[INFORMATION GIVEN Boundary: Start]

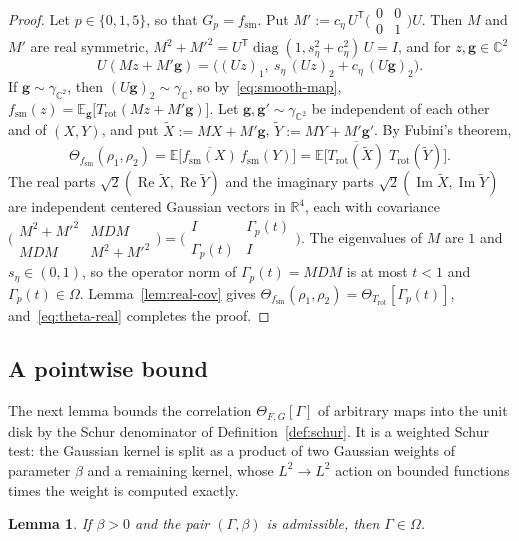 \documentclass[11pt,reqno]{amsart}
\newtheorem{lemma}[theorem]{Lemma}
\theoremstyle{definition}
\numberwithin{equation}{section}
\newcommand{\C}{\mathbb{C}}
\newcommand{\R}{\mathbb{R}}
\newcommand{\E}{\mathbb{E}}
\newcommand{\gC}{\gamma_{\C}}
\newcommand{\gCC}{\gamma_{\C^2}}
\newcommand{\Om}{\Omega}
\newcommand{\Trot}{T_{\mathrm{rot}}}
\newcommand{\fsm}{f_{\mathrm{sm}}}
\DeclareMathOperator{\RePart}{Re}
\DeclareMathOperator{\ImPart}{Im}
\DeclareMathOperator{\diag}{diag}
\begin{document}
\begin{proof}
Let $p\in\{0,1,5\}$, so that $G_p=\fsm$. Put $M':=c_\eta\,U^{\mathsf{T}}\bigl(\begin{smallmatrix}0&0\\0&1\end{smallmatrix}\bigr)U$. Then $M$ and $M'$ are real symmetric, $M^2+M'^2=U^{\mathsf{T}}\diag(1,s_\eta^2+c_\eta^2)\,U=I$, and for $z,\mathbf{g}\in\C^2$
\[
  U(Mz+M'\mathbf{g})=\bigl((Uz)_1,\ s_\eta\,(Uz)_2+c_\eta\,(U\mathbf{g})_2\bigr).
\]
If $\mathbf{g}\sim\gCC$, then $(U\mathbf{g})_2\sim\gC$, so by~\eqref{eq:smooth-map}, $\fsm(z)=\E_{\mathbf{g}}\bigl[\Trot(Mz+M'\mathbf{g})\bigr]$. Let $\mathbf{g},\mathbf{g}'\sim\gCC$ be independent of each other and of $(X,Y)$, and put $\widetilde X:=MX+M'\mathbf{g}$, $\widetilde Y:=MY+M'\mathbf{g}'$. By Fubini's theorem,
\[
  \Theta_{\fsm}(\rho_1,\rho_2)=\E\bigl[\overline{\fsm(X)}\,\fsm(Y)\bigr]=\E\bigl[\overline{\Trot(\widetilde X)}\;\Trot(\widetilde Y)\bigr].
\]
The real parts $\sqrt2(\RePart\widetilde X,\RePart\widetilde Y)$ and the imaginary parts $\sqrt2(\ImPart\widetilde X,\ImPart\widetilde Y)$ are independent centered Gaussian vectors in $\R^4$, each with covariance $\bigl(\begin{smallmatrix}M^2+M'^2&MDM\\ MDM&M^2+M'^2\end{smallmatrix}\bigr)=\bigl(\begin{smallmatrix}I&\Gamma_p(t)\\ \Gamma_p(t)&I\end{smallmatrix}\bigr)$. The eigenvalues of $M$ are $1$ and $s_\eta\in(0,1)$, so the operator norm of $\Gamma_p(t)=MDM$ is at most $t<1$ and $\Gamma_p(t)\in\Om$. Lemma~\ref{lem:real-cov} gives $\Theta_{\fsm}(\rho_1,\rho_2)=\Theta_{\Trot}[\Gamma_p(t)]$, and~\eqref{eq:theta-real} completes the proof.
\end{proof}

\subsection{A pointwise bound}
The next lemma bounds the correlation $\Theta_{F,G}[\Gamma]$ of arbitrary maps into the unit disk by the Schur denominator of Definition~\ref{def:schur}. It is a weighted Schur test: the Gaussian kernel is split as a product of two Gaussian weights of parameter $\beta$ and a remaining kernel, whose $L^2\to L^2$ action on bounded functions times the weight is computed exactly.

\begin{lemma}\label{lem:adm-omega}
If $\beta>0$ and the pair $(\Gamma,\beta)$ is admissible, then $\Gamma\in\Om$.
\end{lemma}
\end{document}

[INFORMATION GIVEN Boundary: End]

Look through the entries and return every line where "diag" appears.

RESPONSE:
\DeclareMathOperator{\diag}{diag}
Let $p\in\{0,1,5\}$, so that $G_p=\fsm$. Put $M':=c_\eta\,U^{\mathsf{T}}\bigl(\begin{smallmatrix}0&0\\0&1\end{smallmatrix}\bigr)U$. Then $M$ and $M'$ are real symmetric, $M^2+M'^2=U^{\mathsf{T}}\diag(1,s_\eta^2+c_\eta^2)\,U=I$, and for $z,\mathbf{g}\in\C^2$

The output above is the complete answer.